The Business of Boudoir »

Finding Inspiration in Unexpected Places

When you’ve been in the boudoir business for longer than, ohhh, a year or so, you begin to get bored. We’re artists, we’re entitled to that feeling! I see this more often with studio photographers who get stir-crazy shooting on their same sets over and over again. I’ve known many photographers to take to the boudoir forums or to Pinterest to spark their inspiration…but I’m here to (hopefully) help you look to new places for your inspiration.

The boudoir photography industry is smaller than you think … and it’s getting more difficult to differentiate your work from others’. It’s all starting to look the same. That’s what happens when boudoir photographers are looking at other boudoir photographer’s work as inspiration for their next shoot. There are only so many of us, you know 😉

I challenge you to STOP seeking creative enlightenment in the boudoir forums. That’s a GREAT place to learn and pick up tips, but you shouldn’t live there.

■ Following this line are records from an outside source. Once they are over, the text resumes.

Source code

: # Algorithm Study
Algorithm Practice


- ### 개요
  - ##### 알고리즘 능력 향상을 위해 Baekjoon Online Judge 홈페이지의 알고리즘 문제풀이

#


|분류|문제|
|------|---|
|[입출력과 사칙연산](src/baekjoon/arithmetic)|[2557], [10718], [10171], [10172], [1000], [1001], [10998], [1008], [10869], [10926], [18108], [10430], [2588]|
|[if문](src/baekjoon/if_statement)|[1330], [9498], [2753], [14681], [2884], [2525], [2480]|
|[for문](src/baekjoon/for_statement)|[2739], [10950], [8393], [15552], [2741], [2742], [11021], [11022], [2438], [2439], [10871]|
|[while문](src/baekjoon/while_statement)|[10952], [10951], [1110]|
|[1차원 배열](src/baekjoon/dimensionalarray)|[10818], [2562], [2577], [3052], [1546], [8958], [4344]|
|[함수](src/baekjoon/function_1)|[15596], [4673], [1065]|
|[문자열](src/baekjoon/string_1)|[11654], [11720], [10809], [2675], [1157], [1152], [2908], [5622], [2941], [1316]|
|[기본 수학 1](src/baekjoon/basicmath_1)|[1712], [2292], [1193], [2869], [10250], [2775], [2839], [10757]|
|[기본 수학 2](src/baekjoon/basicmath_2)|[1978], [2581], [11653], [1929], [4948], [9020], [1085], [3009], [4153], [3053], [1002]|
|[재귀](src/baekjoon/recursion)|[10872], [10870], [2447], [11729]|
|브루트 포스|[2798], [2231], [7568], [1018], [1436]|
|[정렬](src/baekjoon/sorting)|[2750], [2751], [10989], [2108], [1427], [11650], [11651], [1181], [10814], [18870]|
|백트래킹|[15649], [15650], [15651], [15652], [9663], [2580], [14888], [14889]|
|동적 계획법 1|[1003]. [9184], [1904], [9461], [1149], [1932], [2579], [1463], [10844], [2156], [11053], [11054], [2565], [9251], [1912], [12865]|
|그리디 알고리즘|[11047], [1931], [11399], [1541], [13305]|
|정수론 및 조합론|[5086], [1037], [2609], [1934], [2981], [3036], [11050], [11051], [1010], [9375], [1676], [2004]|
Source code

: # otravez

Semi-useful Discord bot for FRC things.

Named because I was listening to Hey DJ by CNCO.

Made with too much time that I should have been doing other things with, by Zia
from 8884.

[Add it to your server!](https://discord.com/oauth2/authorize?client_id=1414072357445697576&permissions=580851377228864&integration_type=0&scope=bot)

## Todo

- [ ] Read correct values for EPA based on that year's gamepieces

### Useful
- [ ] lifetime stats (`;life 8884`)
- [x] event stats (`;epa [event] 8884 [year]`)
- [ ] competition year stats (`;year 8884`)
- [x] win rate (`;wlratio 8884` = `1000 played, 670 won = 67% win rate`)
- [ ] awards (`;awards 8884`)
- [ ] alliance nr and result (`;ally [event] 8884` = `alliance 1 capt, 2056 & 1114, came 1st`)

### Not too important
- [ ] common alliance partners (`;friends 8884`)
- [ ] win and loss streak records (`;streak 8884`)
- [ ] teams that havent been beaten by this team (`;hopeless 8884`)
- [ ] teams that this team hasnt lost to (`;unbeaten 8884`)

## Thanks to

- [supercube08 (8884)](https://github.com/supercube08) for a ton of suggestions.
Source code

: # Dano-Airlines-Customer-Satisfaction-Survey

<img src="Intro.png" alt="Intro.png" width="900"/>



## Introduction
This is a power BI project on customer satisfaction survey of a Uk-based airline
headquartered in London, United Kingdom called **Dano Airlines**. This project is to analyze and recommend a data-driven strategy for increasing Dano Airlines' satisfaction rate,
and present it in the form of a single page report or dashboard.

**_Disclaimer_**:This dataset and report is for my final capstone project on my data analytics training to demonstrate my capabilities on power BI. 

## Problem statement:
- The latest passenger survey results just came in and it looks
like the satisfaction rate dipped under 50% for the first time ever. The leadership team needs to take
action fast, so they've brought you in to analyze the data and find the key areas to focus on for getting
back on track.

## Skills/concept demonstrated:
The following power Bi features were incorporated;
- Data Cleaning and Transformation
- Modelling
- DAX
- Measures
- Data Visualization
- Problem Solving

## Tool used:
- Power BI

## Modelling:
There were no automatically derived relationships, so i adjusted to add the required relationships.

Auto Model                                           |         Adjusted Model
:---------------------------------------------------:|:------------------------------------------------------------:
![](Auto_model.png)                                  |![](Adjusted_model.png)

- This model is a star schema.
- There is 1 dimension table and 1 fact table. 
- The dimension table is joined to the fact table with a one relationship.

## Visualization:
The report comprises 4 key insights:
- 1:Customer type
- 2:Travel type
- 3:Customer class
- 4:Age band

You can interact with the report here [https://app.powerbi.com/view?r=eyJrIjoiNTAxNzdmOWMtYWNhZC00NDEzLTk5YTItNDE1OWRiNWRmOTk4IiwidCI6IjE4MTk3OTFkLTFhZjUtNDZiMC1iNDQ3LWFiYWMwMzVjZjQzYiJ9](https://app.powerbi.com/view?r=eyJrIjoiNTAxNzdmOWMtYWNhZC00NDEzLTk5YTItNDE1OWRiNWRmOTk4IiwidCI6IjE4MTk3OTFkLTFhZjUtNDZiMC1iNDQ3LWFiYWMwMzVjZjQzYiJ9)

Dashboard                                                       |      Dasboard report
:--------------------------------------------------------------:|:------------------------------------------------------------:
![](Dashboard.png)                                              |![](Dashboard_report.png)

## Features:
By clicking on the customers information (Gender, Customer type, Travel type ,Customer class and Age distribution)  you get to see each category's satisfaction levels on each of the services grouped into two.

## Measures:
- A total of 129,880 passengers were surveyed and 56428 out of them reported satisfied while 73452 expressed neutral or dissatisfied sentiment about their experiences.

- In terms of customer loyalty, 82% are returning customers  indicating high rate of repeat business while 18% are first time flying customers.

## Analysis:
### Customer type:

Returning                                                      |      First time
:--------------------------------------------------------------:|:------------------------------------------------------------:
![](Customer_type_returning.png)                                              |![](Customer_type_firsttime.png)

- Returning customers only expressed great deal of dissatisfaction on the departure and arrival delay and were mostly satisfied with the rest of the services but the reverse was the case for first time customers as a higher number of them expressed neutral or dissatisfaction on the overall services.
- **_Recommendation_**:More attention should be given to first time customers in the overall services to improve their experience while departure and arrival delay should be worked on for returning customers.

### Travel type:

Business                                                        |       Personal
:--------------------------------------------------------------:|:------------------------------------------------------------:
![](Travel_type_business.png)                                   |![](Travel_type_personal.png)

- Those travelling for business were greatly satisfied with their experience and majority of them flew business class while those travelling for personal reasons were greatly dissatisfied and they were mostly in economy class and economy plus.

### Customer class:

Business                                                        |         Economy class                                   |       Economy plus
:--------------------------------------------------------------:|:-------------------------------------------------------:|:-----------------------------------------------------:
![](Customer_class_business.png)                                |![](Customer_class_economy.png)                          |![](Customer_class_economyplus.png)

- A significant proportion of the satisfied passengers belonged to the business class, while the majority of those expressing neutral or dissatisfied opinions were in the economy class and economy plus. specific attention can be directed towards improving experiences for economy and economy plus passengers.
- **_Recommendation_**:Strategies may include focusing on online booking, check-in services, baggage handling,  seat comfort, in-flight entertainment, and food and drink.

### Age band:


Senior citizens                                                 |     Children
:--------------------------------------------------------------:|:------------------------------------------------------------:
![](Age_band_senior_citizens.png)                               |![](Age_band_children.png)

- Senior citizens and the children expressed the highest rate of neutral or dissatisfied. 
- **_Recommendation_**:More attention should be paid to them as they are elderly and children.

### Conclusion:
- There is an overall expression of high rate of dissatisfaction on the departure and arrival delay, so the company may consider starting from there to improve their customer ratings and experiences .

Here are some other ideas:

1. Fashion Magazines.

What I’m about to say may be a little blunt for some. But why in the world would you look at other boudoir photographers with the same capabilities as you for inspiration? Why wouldn’t you be looking at the top photographers in the country…in the WORLD? (This goes hand-in-hand with the “dress for the job you want” theory).

These images are available to us with ease at your local bookstore. Buy a VOGUE (I go for the FRENCH Vogue. I can’t understand a word, but obviously I’m not in it for the articles), buy a Vanity Fair, buy a Maxim if that’s more your speed. Study the lighting. Pay close attention to the retouching and the posing. Look at the model’s facial expressions and determine what you might have to say to your client to elicit that type of emotion.

2. Art Books.


When I’m feeling creatively stumped, I often head to the bookstore and thumb through some art books. You know, the ones that weigh 20lbs? Browsing through world-renowned artists’ portraits and editorial work is so inspiring. It challenges me to think outside of the box a bit and maybe create something with an entirely different style! Repeat after me … “It’s OK to experiment. Experimentation is GOOOOD!” Ok, moving on.

3. Music Videos.

This is MY personal #1. Being that MTV doesn’t really show music videos anymore, you have to dig a little deeper (Try Vevo!)…but music videos are so visually stimulating! They are brilliantly orchestrated, have insane sets, and have a strong overall tone—just like a photo shoot should. When I saw the Taylor Swift “Blank Space” video (don’t laugh. All photographers are nerds. Yes, even you!), I was instantly inspired to do about 3 different photo shoots based on different sets/scenes.

The shot below was actually inspired by a Lana Del Rey video:


4. Personal Projects.

Photo projects are really a must for every photographer. Challenge yourself to create a series of images with a single theme. When you narrow your focus to just one concept, you’ll be amazed at how your creativity blossoms.  I’m currently in the midst of a “30 days of black and white” project in which I’m posting only black and white images to Instagram. Mostly boudoir-related (but I, of course, have to throw a few shots of my kids in there too…or what kind of mother would I be!?).

In the past, I’ve also done projects centered on silhouettes, legs, whimsical tulle skirts, and color schemes. The possibilities are truly endless.

Congratulations! You’ve read to the bottom!  That means there is no excuse for solely creeping on other boudoir photographer’s work for “inspiration”. Inspiration is EVERYWHERE (My yoga instructor would be so proud of me for saying that.)! Go get inspired, y’all!